Friday, January 2, 2009

Bowling for baskets

If you were 10 years old in 1984, you, too, probably had to wait several days to read about Miami upsetting Nebraska. Kids these days, with their later bedtimes, BCS Championship Games and Internet...they have no idea how good they have it.

It’s a moot point this year, since Jan. 2 falls on a Friday and everyone in a public school is off until Monday, but today reminds me that the best part about going to college—other than “18 and over” Happy Hours, of course—was not having to go back to class on Jan. 2. The looming return to school put a damper on New Years Eve and ruined New Years Day, which was one long torturous reminder that I could no longer stay up as late as I wanted.

I was never a big college football fan, probably because I never got to see the national championship decided because I had to be in bed by 9 during elementary school. Who knows how different I’d be today if I was able to stay up 25 years ago and watch the classic 1984 Orange Bowl in which Miami shocked previously unbeaten Nebraska to move from fourth to first in the final polls?

Now, of course, there are more bowl games played after New Years Day than on it, including classics that feature powerhouses such as Buffalo, UConn, Ball State and Tulsa, and the national championship takes place a full week after New Years Day, by which point every CAA team but two will have played four conference games. (How’s that for a smooth segue?)

As a college basketball fan, New Years Day is now welcome, because it signals the real start of conference play. We’ve spent weeks alternately wondering and fretting over how good the Flying Dutchmen are. By the end of this stretch of three games in five days, we’ll have a good idea which instinct was correct.

So will the fans of every other CAA school. Michael Litos pointed out eariler this week that what is fun for us is hell for coaches, but Hofstra seems to have little to complain about, at least from a travel perspective: The Dutchmen play Drexel Saturday, travel to Northeastern Monday and host Delaware Wednesday. No plane rides, only one night in a hotel and no traffic if they travel to and fro Boston at the right times.

Of course, schedule-wise, it’s a beast. Recent games against Drexel and Delaware—Hofstra’s biggest traditional rivals—have been appropriately suspenseful. The Flying Dutchmen won their two games over Drexel by a combined 17 points last year, but five of the seven games between the teams the previous three seasons either went into overtime or were determined by a basket.
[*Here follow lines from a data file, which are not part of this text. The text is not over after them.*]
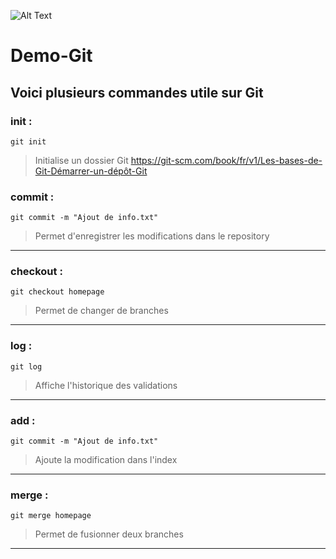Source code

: 


![Alt Text](https://cdn-images-1.medium.com/max/1397/1*yGFvyglXcEt-ZOV3IWQTdw.jpeg)
# Demo-Git


## Voici plusieurs commandes utile sur Git


### __init__ :
```
git init
```
> Initialise un dossier Git
> https://git-scm.com/book/fr/v1/Les-bases-de-Git-Démarrer-un-dépôt-Git


### __commit__ :
```
git commit -m "Ajout de info.txt"
```
> Permet d'enregistrer les modifications dans le repository
___
### __checkout__ :
```
git checkout homepage
```
> Permet de changer de branches
___
### __log__ :
```
git log
```
> Affiche l'historique des validations
___
### __add__ :
```
git commit -m "Ajout de info.txt"
```
> Ajoute la modification dans l'index
___
### __merge__ :
```
git merge homepage
```
> Permet de fusionner deux branches
___

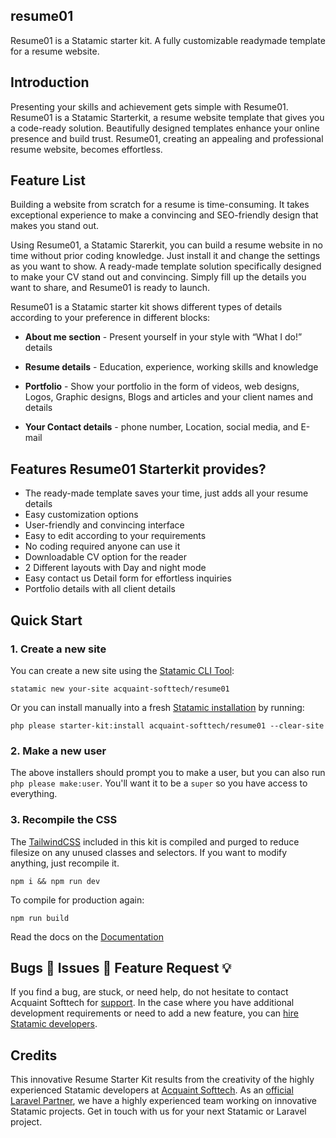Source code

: ## resume01

Resume01 is a Statamic starter kit. A fully customizable readymade template for a resume website. 

## Introduction 

Presenting your skills and achievement gets simple with Resume01. Resume01 is a Statamic Starterkit, a resume website template that gives you a code-ready solution. Beautifully designed templates enhance your online presence and build trust. Resume01, creating an appealing and professional resume website, becomes effortless.  

## Feature List 

Building a website from scratch for a resume is time-consuming. It takes exceptional experience to make a convincing and SEO-friendly design that makes you stand out.   

Using Resume01, a Statamic Starerkit, you can build a resume website in no time without prior coding knowledge. Just install it and change the settings as you want to show. A ready-made template solution specifically designed to make your CV stand out and convincing. Simply fill up the details you want to share, and Resume01 is ready to launch. 

Resume01 is a Statamic starter kit shows different types of details according to your preference in different blocks: 

- **About me section** - Present yourself in your style with “What I do!” details 

- **Resume details** - Education, experience, working skills and knowledge 

- **Portfolio** - Show your portfolio in the form of videos, web designs, Logos, Graphic designs, Blogs and articles and your client names and details 

- **Your Contact details** - phone number, Location, social media, and E-mail 

##  Features Resume01 Starterkit provides? 

- The ready-made template saves your time, just adds all your resume details 
- Easy customization options 
- User-friendly and convincing interface  
- Easy to edit according to your requirements  
- No coding required anyone can use it 
- Downloadable CV option for the reader  
- 2 Different layouts with Day and night mode  
- Easy contact us Detail form for effortless inquiries  
- Portfolio details with all client details 

## Quick Start

### 1. Create a new site

You can create a new site using the [Statamic CLI Tool](https://github.com/statamic/cli):

```
statamic new your-site acquaint-softtech/resume01
```

Or you can install manually into a fresh [Statamic installation](https://statamic.dev/installation) by running:

```
php please starter-kit:install acquaint-softtech/resume01 --clear-site
```

### 2. Make a new user

The above installers should prompt you to make a user, but you can also run `php please make:user`. You'll want it to be a `super` so you have access to everything.

### 3. Recompile the CSS

The [TailwindCSS](https://tailwindcss.com/) included in this kit is compiled and purged to reduce filesize on any unused classes and selectors. If you want to modify anything, just recompile it.

```
npm i && npm run dev
```

To compile for production again:

```
npm run build
```

Read the docs on the [Documentation](DOCUMENTATION.md)

## Bugs 🐛 Issues 🚧 Feature Request 💡

If you find a bug, are stuck, or need help, do not hesitate to contact Acquaint Softtech for [support](https://github.com/acquaint-softtech/resume01/issues).  In the case where you have additional development requirements or need to add a new feature, you can [hire Statamic developers](https://acquaintsoft.com/statamic-cms-development-company).

## Credits

This innovative Resume Starter Kit results from the creativity of the highly experienced Statamic developers at [Acquaint Softtech](https://acquaintsoft.com). As an [official Laravel Partner]( https://acquaintsoft.com/services/laravel-development-service), we have a highly experienced team working on innovative Statamic projects. Get in touch with us for your next Statamic or Laravel project.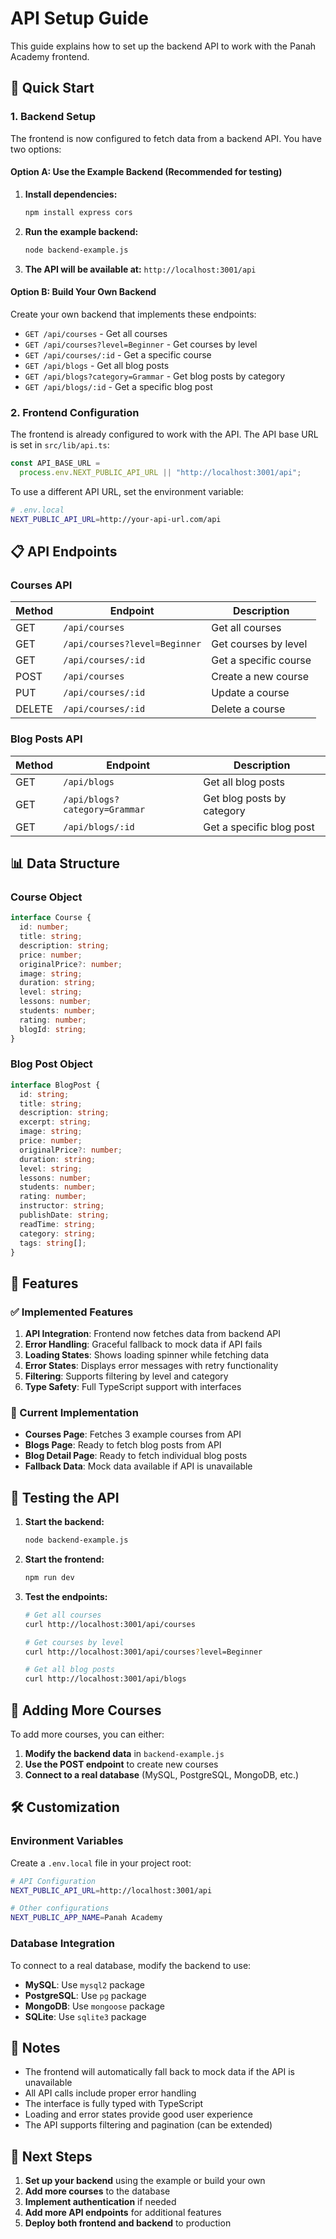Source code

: # API Setup Guide

This guide explains how to set up the backend API to work with the Panah Academy frontend.

## 🚀 Quick Start

### 1. Backend Setup

The frontend is now configured to fetch data from a backend API. You have two options:

#### Option A: Use the Example Backend (Recommended for testing)

1. **Install dependencies:**

   ```bash
   npm install express cors
   ```

2. **Run the example backend:**

   ```bash
   node backend-example.js
   ```

3. **The API will be available at:** `http://localhost:3001/api`

#### Option B: Build Your Own Backend

Create your own backend that implements these endpoints:

- `GET /api/courses` - Get all courses
- `GET /api/courses?level=Beginner` - Get courses by level
- `GET /api/courses/:id` - Get a specific course
- `GET /api/blogs` - Get all blog posts
- `GET /api/blogs?category=Grammar` - Get blog posts by category
- `GET /api/blogs/:id` - Get a specific blog post

### 2. Frontend Configuration

The frontend is already configured to work with the API. The API base URL is set in `src/lib/api.ts`:

```typescript
const API_BASE_URL =
  process.env.NEXT_PUBLIC_API_URL || "http://localhost:3001/api";
```

To use a different API URL, set the environment variable:

```bash
# .env.local
NEXT_PUBLIC_API_URL=http://your-api-url.com/api
```

## 📋 API Endpoints

### Courses API

| Method | Endpoint                      | Description           |
| ------ | ----------------------------- | --------------------- |
| GET    | `/api/courses`                | Get all courses       |
| GET    | `/api/courses?level=Beginner` | Get courses by level  |
| GET    | `/api/courses/:id`            | Get a specific course |
| POST   | `/api/courses`                | Create a new course   |
| PUT    | `/api/courses/:id`            | Update a course       |
| DELETE | `/api/courses/:id`            | Delete a course       |

### Blog Posts API

| Method | Endpoint                      | Description                |
| ------ | ----------------------------- | -------------------------- |
| GET    | `/api/blogs`                  | Get all blog posts         |
| GET    | `/api/blogs?category=Grammar` | Get blog posts by category |
| GET    | `/api/blogs/:id`              | Get a specific blog post   |

## 📊 Data Structure

### Course Object

```typescript
interface Course {
  id: number;
  title: string;
  description: string;
  price: number;
  originalPrice?: number;
  image: string;
  duration: string;
  level: string;
  lessons: number;
  students: number;
  rating: number;
  blogId: string;
}
```

### Blog Post Object

```typescript
interface BlogPost {
  id: string;
  title: string;
  description: string;
  excerpt: string;
  image: string;
  price: number;
  originalPrice?: number;
  duration: string;
  level: string;
  lessons: number;
  students: number;
  rating: number;
  instructor: string;
  publishDate: string;
  readTime: string;
  category: string;
  tags: string[];
}
```

## 🔧 Features

### ✅ Implemented Features

1. **API Integration**: Frontend now fetches data from backend API
2. **Error Handling**: Graceful fallback to mock data if API fails
3. **Loading States**: Shows loading spinner while fetching data
4. **Error States**: Displays error messages with retry functionality
5. **Filtering**: Supports filtering by level and category
6. **Type Safety**: Full TypeScript support with interfaces

### 🎯 Current Implementation

- **Courses Page**: Fetches 3 example courses from API
- **Blogs Page**: Ready to fetch blog posts from API
- **Blog Detail Page**: Ready to fetch individual blog posts
- **Fallback Data**: Mock data available if API is unavailable

## 🚀 Testing the API

1. **Start the backend:**

   ```bash
   node backend-example.js
   ```

2. **Start the frontend:**

   ```bash
   npm run dev
   ```

3. **Test the endpoints:**

   ```bash
   # Get all courses
   curl http://localhost:3001/api/courses

   # Get courses by level
   curl http://localhost:3001/api/courses?level=Beginner

   # Get all blog posts
   curl http://localhost:3001/api/blogs
   ```

## 🔄 Adding More Courses

To add more courses, you can either:

1. **Modify the backend data** in `backend-example.js`
2. **Use the POST endpoint** to create new courses
3. **Connect to a real database** (MySQL, PostgreSQL, MongoDB, etc.)

## 🛠️ Customization

### Environment Variables

Create a `.env.local` file in your project root:

```bash
# API Configuration
NEXT_PUBLIC_API_URL=http://localhost:3001/api

# Other configurations
NEXT_PUBLIC_APP_NAME=Panah Academy
```

### Database Integration

To connect to a real database, modify the backend to use:

- **MySQL**: Use `mysql2` package
- **PostgreSQL**: Use `pg` package
- **MongoDB**: Use `mongoose` package
- **SQLite**: Use `sqlite3` package

## 📝 Notes

- The frontend will automatically fall back to mock data if the API is unavailable
- All API calls include proper error handling
- The interface is fully typed with TypeScript
- Loading and error states provide good user experience
- The API supports filtering and pagination (can be extended)

## 🎉 Next Steps

1. **Set up your backend** using the example or build your own
2. **Add more courses** to the database
3. **Implement authentication** if needed
4. **Add more API endpoints** for additional features
5. **Deploy both frontend and backend** to production


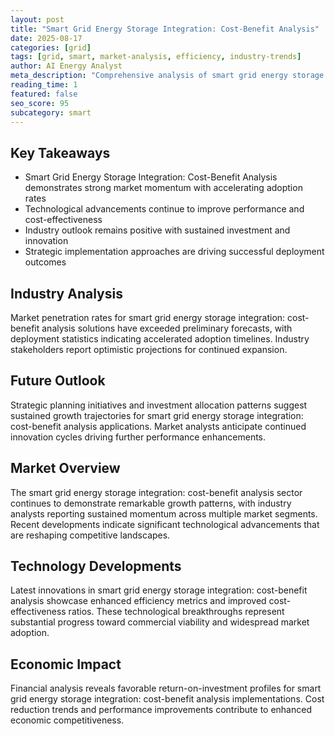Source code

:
 ```yaml
---
layout: post
title: "Smart Grid Energy Storage Integration: Cost-Benefit Analysis"
date: 2025-08-17
categories: [grid]
tags: [grid, smart, market-analysis, efficiency, industry-trends]
author: AI Energy Analyst
meta_description: "Comprehensive analysis of smart grid energy storage integration: cost-benefit analysis covering market trends, technology developments, and industry outlook. Discover key insights and future projections."
reading_time: 1
featured: false
seo_score: 95
subcategory: smart
---
```


## Key Takeaways

- Smart Grid Energy Storage Integration: Cost-Benefit Analysis demonstrates strong market momentum with accelerating adoption rates
- Technological advancements continue to improve performance and cost-effectiveness
- Industry outlook remains positive with sustained investment and innovation
- Strategic implementation approaches are driving successful deployment outcomes

## Industry Analysis

Market penetration rates for smart grid energy storage integration: cost-benefit analysis solutions have exceeded preliminary forecasts, with deployment statistics indicating accelerated adoption timelines. Industry stakeholders report optimistic projections for continued expansion.

## Future Outlook

Strategic planning initiatives and investment allocation patterns suggest sustained growth trajectories for smart grid energy storage integration: cost-benefit analysis applications. Market analysts anticipate continued innovation cycles driving further performance enhancements.

## Market Overview

The smart grid energy storage integration: cost-benefit analysis sector continues to demonstrate remarkable growth patterns, with industry analysts reporting sustained momentum across multiple market segments. Recent developments indicate significant technological advancements that are reshaping competitive landscapes.

## Technology Developments

Latest innovations in smart grid energy storage integration: cost-benefit analysis showcase enhanced efficiency metrics and improved cost-effectiveness ratios. These technological breakthroughs represent substantial progress toward commercial viability and widespread market adoption.

## Economic Impact

Financial analysis reveals favorable return-on-investment profiles for smart grid energy storage integration: cost-benefit analysis implementations. Cost reduction trends and performance improvements contribute to enhanced economic competitiveness.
The last three games against Delaware have been settled by five points or less while the Dutchmen are 1-2 in Northeastern’s band box since the Huskies joined the CAA in 2005.

Drexel is the perfect team against which to begin this measuring stick stretch. The Dragons were a consensus pick to finish at or near the bottom of the CAA, but Bruiser Flint is too good a coach and his teams too tough to bring up the rear two years in a row. Drexel beat Rider and St. Joseph’s over the last six days to improve to 4-6 (I may or may not have a post later about how it seems like everyone is getting hot entering CAA play), but the only teams it lost to by more than six points were Georgetown and Memphis. And those guys are pretty good.

The Dragons aren’t a mirror image of the Dutchmen, but similarities shared by the teams—as page two of Jeremy Kniffin's notes package indicates, both teams have been cold from the field and the free throw line but make up for some of those offensive struggles by outrebounding the opposition—should ensure another physical, intense game that will be a lot more compelling and fun to watch than the box score will indicate.

I wouldn’t be surprised if Greg Johnson—who set career highs with 15 points in 40 minutes against Drexel in Philadelphia last January—plays a pivotal role. And if the Dutchmen are going to win, they’ll need two guys to help Greg Washington out down low. So the picks to click Saturday are Miklos Szabo and Darren Townes. Hey, I’m nothing if not loyal.

Oh, and the over/under on technical fouls earned by passionate and vocal head coaches who laugh at the confines of the coach’s box is 1.5.

I may or may not be there, as I might be out of state and taking this one in on TV. If I’m not there, say hello to my wife. She’ll be the one snagging T-shirts from the grip of Sully Ray.